[Opening GIVEN INFORMATION section]

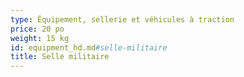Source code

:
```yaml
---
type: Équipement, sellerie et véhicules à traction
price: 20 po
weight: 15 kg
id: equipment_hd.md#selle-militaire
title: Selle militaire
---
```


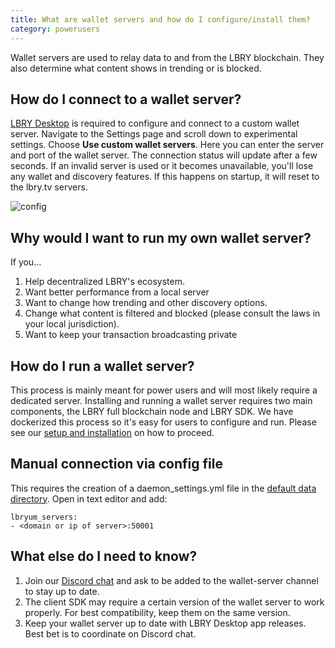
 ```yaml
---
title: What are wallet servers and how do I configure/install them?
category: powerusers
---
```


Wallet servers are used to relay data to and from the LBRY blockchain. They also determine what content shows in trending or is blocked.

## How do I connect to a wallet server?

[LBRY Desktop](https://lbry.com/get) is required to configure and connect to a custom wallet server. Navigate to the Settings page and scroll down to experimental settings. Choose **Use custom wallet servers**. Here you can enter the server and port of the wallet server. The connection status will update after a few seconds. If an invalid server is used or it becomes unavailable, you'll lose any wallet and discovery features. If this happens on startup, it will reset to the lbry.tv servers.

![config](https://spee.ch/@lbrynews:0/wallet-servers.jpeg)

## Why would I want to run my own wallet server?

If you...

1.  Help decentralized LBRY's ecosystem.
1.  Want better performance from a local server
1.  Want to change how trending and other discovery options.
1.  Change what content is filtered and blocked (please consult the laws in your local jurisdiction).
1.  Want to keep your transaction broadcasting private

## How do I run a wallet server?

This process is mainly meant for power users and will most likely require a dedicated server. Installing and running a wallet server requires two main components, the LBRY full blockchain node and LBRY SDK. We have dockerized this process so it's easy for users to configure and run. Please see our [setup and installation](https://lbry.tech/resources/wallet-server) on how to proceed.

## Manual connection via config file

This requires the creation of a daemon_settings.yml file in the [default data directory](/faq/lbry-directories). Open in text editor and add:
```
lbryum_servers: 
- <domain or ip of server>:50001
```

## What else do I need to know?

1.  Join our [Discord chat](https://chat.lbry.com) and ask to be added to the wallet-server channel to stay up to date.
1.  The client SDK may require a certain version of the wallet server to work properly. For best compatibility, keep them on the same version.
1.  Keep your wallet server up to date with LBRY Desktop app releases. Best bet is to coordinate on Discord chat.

[Closing GIVEN INFORMATION section]

## WORK TO COMPLETE
Write out again every line above exactly as given; the pictures do not belong in the copy.

## ANSWER
Source code

:
```yaml
---
type: Équipement, sellerie et véhicules à traction
price: 20 po
weight: 15 kg
id: equipment_hd.md#selle-militaire
title: Selle militaire
---
```


 ```yaml
---
title: What are wallet servers and how do I configure/install them?
category: powerusers
---
```


Wallet servers are used to relay data to and from the LBRY blockchain. They also determine what content shows in trending or is blocked.

## How do I connect to a wallet server?

[LBRY Desktop](https://lbry.com/get) is required to configure and connect to a custom wallet server. Navigate to the Settings page and scroll down to experimental settings. Choose **Use custom wallet servers**. Here you can enter the server and port of the wallet server. The connection status will update after a few seconds. If an invalid server is used or it becomes unavailable, you'll lose any wallet and discovery features. If this happens on startup, it will reset to the lbry.tv servers.

![config](https://spee.ch/@lbrynews:0/wallet-servers.jpeg)

## Why would I want to run my own wallet server?

If you...

1.  Help decentralized LBRY's ecosystem.
1.  Want better performance from a local server
1.  Want to change how trending and other discovery options.
1.  Change what content is filtered and blocked (please consult the laws in your local jurisdiction).
1.  Want to keep your transaction broadcasting private

## How do I run a wallet server?

This process is mainly meant for power users and will most likely require a dedicated server. Installing and running a wallet server requires two main components, the LBRY full blockchain node and LBRY SDK. We have dockerized this process so it's easy for users to configure and run. Please see our [setup and installation](https://lbry.tech/resources/wallet-server) on how to proceed.

## Manual connection via config file

This requires the creation of a daemon_settings.yml file in the [default data directory](/faq/lbry-directories). Open in text editor and add:
```
lbryum_servers: 
- <domain or ip of server>:50001
```

## What else do I need to know?

1.  Join our [Discord chat](https://chat.lbry.com) and ask to be added to the wallet-server channel to stay up to date.
1.  The client SDK may require a certain version of the wallet server to work properly. For best compatibility, keep them on the same version.
1.  Keep your wallet server up to date with LBRY Desktop app releases. Best bet is to coordinate on Discord chat.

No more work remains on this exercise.